And, miracle of miracles, He pours Himself into the frame of a man. Then He walks the earth to show us the Fatherhood of God. And at last promises us the Holy Spirit to come upon us after the Son returned to the Father in heaven. He continues His miracles as the Apostles go into the all the world making disciples of all nations. From the beginning until the end, where we see the old passing away in fire and the new Jerusalem descending from heaven, God is a God of glory and miracles.
An Invitation to Miracles
And He has told His children throughout the whole of Scripture to pray to Him, to seek Him, and more than that, to expect Him to answer their prayers. The thing is, I can’t really remember reading any Scripture anywhere at all that told me only pray to God when I have exhausted all my own resources. Or only pray to God when my situation is dire. Or only pray to God when my need is more important than other people’s needs. The scriptures I recall tell me to pray without ceasing. To bring everything by prayer and petition before God. That I can do NOTHING without Christ.
Why Miracles 1?
So, at this point, God is always God, from the beginning of time, and He has always made Himself available to the prayers and petitions of His people. The whole of Scripture is a series of miracles of God in response to either the needs of His people, the cries of His people, or the rebellion of His people.
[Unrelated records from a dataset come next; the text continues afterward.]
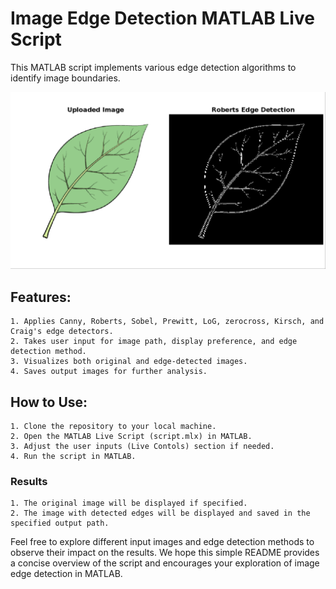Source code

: # Image Edge Detection MATLAB Live Script

This MATLAB script implements various edge detection algorithms to identify image boundaries.


![edge detection](./output.jpg)

## Features:

    1. Applies Canny, Roberts, Sobel, Prewitt, LoG, zerocross, Kirsch, and Craig's edge detectors.
    2. Takes user input for image path, display preference, and edge detection method.
    3. Visualizes both original and edge-detected images.
    4. Saves output images for further analysis.
    
## How to Use:

    1. Clone the repository to your local machine.
    2. Open the MATLAB Live Script (script.mlx) in MATLAB.
    3. Adjust the user inputs (Live Contols) section if needed.
    4. Run the script in MATLAB.
    
### Results

    1. The original image will be displayed if specified.
    2. The image with detected edges will be displayed and saved in the specified output path.

Feel free to explore different input images and edge detection methods to observe their impact on the results.
We hope this simple README provides a concise overview of the script and encourages your exploration of image edge detection in MATLAB.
Scripture gives us a couple of reasons why He does miracles, aside from the fact that He is God, and therefore by nature the things He does are miraculous. First, according to John 14:12-14, He does miracles for His glory.
“Truly, truly, I say to you, whoever believes in me will also do the works that I do; and greater works than these will he do, because I am going to the Father. 13 Whatever you ask in my name, this I will do, that the Father may be glorified in the Son. 14 If you ask me anything in my name, I will do it.
There are other scriptures, particularly in the Psalms, referring to God doing miracles for His glory. For the Christian context this is perhaps one of the most important. Christ commands us to ask in His name, and He will do it so that the Father will be glorified. Note, He does not say ask only when you are desperate, or ask only for the bare necessities, or ask only for the most important things because I am too busy to answer all your prayers. He states, on more than one occasion, ask whatever you wish and it will be granted. And He tells us that the granting has little to do with us, with our need, with our behavior, but instead has to do with God’s glory.
Why Miracles 2?
The second reason Scripture gives for God answering our prayers for miracles comes in the Sermon on the Mount. Matthew 7:7-11:
7 “Ask, and it will be given to you; seek, and you will find; knock, and it will be opened to you. 8 For everyone who asks receives, and the one who seeks finds, and to the one who knocks it will be opened. 9 Or which one of you, if his son asks him for bread, will give him a stone? 10 Or if he asks for a fish, will give him a serpent? 11 If you then, who are evil, know how to give good gifts to your children, how much more will your Father who is in heaven give good things to those who ask him!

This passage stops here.